### Your task
From the entries, return every line where the string "have" shows up.

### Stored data
════════

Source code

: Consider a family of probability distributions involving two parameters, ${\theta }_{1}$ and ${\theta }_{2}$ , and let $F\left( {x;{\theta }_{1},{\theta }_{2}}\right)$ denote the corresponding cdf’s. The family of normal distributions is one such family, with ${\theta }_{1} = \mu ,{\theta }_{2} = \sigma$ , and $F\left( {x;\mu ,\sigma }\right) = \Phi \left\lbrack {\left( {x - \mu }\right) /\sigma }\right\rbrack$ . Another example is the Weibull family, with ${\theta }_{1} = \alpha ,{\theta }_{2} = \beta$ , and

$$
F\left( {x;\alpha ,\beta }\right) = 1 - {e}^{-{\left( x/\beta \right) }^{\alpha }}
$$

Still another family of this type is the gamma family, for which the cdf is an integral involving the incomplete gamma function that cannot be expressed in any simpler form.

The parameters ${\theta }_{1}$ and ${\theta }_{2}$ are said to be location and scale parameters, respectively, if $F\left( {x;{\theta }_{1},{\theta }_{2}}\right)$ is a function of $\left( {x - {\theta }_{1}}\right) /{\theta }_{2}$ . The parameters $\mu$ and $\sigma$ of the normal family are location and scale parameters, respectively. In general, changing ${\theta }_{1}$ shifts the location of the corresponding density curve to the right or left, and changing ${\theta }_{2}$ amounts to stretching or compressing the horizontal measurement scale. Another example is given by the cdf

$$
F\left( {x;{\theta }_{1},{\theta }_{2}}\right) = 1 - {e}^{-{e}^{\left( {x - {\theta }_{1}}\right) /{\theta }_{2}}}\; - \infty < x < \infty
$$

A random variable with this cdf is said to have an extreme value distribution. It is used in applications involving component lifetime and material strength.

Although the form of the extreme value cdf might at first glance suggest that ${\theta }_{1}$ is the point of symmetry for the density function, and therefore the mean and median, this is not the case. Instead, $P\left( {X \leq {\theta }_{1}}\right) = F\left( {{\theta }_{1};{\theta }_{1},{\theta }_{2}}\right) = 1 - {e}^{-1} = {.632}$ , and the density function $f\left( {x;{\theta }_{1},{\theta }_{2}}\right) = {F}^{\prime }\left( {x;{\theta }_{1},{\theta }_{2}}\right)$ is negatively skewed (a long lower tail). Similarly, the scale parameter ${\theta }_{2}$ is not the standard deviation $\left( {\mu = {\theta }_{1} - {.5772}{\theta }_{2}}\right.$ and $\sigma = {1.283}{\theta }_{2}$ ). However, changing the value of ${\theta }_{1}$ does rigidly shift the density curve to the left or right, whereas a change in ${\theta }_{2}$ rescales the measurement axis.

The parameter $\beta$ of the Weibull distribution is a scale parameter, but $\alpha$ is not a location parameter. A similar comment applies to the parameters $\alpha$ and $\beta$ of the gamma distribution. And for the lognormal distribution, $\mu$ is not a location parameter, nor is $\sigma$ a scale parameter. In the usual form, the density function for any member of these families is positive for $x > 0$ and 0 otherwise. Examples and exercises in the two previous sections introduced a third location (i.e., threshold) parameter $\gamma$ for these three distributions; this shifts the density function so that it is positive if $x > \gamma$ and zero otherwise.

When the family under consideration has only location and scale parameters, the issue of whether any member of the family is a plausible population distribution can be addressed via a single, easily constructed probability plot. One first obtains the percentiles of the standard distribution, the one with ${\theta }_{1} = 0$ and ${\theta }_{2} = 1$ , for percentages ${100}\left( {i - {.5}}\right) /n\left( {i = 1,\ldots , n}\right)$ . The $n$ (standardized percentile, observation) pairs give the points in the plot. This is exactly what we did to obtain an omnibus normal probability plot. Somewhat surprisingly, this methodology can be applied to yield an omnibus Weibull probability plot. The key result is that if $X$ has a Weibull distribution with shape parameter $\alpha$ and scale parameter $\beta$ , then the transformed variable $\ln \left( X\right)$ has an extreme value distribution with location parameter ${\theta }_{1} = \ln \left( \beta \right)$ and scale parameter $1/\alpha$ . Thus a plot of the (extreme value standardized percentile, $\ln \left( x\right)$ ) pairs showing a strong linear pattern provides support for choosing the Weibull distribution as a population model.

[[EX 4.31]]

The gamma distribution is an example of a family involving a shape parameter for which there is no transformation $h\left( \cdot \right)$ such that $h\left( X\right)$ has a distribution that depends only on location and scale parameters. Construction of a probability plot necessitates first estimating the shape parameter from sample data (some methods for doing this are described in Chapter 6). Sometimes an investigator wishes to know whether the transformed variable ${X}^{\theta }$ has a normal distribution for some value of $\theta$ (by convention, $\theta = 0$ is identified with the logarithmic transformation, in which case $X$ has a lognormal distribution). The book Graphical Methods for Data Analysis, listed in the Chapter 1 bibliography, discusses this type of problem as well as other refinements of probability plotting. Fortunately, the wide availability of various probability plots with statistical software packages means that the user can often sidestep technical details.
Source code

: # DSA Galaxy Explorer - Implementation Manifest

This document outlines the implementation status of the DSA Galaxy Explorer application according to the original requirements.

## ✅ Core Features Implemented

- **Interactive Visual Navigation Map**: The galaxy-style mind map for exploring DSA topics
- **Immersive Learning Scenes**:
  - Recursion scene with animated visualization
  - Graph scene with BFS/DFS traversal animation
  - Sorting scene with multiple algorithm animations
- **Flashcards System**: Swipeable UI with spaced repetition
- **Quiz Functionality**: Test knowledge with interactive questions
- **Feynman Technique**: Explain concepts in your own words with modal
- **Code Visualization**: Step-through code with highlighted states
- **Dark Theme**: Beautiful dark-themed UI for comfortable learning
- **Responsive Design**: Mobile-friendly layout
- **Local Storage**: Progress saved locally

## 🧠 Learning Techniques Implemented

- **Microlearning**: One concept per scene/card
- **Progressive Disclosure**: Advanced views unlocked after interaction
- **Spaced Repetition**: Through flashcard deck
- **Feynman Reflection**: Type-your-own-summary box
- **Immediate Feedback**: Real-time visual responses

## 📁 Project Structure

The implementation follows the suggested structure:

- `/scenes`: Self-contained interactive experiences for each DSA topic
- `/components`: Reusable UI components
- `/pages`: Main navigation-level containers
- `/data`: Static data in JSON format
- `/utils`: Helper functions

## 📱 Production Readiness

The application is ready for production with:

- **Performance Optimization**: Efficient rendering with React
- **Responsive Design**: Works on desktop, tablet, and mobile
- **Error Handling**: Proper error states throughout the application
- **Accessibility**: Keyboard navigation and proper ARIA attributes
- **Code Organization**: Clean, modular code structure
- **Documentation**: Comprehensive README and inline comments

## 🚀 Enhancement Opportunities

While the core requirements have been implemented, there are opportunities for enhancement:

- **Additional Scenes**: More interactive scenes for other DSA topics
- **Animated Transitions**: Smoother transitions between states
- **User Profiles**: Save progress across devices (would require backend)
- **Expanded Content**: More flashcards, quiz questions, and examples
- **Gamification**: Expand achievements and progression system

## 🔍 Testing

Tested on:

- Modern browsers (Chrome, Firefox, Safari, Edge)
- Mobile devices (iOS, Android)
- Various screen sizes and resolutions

════════

### Solution to this problem
A random variable with this cdf is said to have an extreme value distribution. It is used in applications involving component lifetime and material strength.
While the core requirements have been implemented, there are opportunities for enhancement:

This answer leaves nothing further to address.